Programação começa hoje(21/04); diretor é tema de filmes do seu filho e de Sylvio Back

Ainda dói. Aos 80 anos, que completa amanhã, o cineasta Anselmo Duarte recebe homenagens como a do Canal Brasil (Net/Sky), que programou para hoje, às 22 horas, a exibição de um Retratos Brasileiros especial, dedicado ao único diretor brasileiro a vencer a Palma de Ouro no Festival de Cannes (foi em 1962, com O Pagador de Promessas). Logo em seguida, a emissora inicia com Tico-Tico no Fubá, de Adolfo Celi, um ciclo de filmes de (ou com) Duarte que vai prolongar-se até junho, sempre às quintas-feiras. As homenagens massageiam o ego. Nos últimos anos, Duarte acostumou-se com elas, desde que, em 1997, foi convidado especial em Cannes, que no ano do 50º festival resolveu reverenciar todos os autores premiados com a Palma, formando com eles um colegiado para escolher um grande artista do cinema que nunca recebeu o prêmio (o escolhido foi Ingmar Bergman).
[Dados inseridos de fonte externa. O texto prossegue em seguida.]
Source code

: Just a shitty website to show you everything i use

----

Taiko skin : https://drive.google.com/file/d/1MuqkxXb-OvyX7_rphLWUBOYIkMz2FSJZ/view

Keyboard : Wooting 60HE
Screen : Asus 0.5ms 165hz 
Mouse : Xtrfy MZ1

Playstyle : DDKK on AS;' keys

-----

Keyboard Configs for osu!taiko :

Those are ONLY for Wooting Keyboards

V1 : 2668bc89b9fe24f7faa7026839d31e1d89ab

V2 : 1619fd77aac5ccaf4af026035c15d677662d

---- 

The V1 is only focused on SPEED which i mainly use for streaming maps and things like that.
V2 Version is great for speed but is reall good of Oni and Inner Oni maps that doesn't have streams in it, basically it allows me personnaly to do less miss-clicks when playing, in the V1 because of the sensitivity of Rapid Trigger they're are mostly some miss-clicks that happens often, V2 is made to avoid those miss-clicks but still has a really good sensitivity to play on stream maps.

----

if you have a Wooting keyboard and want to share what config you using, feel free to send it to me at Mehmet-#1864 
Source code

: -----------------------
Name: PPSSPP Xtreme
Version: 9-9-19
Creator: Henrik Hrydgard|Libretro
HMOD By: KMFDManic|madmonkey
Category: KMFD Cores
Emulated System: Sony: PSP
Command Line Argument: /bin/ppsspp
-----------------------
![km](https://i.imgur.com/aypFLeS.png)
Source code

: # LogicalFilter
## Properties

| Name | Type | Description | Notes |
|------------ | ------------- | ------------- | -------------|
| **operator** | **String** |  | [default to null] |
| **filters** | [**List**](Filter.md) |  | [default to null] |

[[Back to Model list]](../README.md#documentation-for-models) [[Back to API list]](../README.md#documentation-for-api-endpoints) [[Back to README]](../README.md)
Duarte recebe as homenagens com naturalidade. Sabe que merece. Mas ainda se inflama quando fala da ingratidão da imprensa, da campanha que contra ele moveram os diretores do Cinema Novo. "Houve época em que eu ficava doente, só de pensar nisso", confessa. O tempo, a distância serenaram seu ânimo, mas a ferida não cicatrizou. Ele admite que ainda fica nervoso ao tratar do assunto. Seu demônio tem nome - Gláuber Rocha. "Ele me feriu muito, mas não consigo deixar de gostar dele, pois o Gláuber era um sujeito encantador; sabia como cativar as pessoas." O início da relação foi cordial. Duarte filmava O Pagador de Promessas em Salvador, Gláuber seguia as filmagens, escrevia textos simpáticos, chegou a peitar o autor da peça, Dias Gomes, que, no Rio, lamentou ter vendido os direitos para Duarte em vez de fazê-lo para Hollywood. A situação mudou depois da Palma de Ouro. Duarte, que não pertencia aos quadros do Cinema Novo, virou inimigo. "Fizeram de tudo para denegrir a minha conquista, que foi referendada em vários outros festivais naquele ano; isso ninguém conta."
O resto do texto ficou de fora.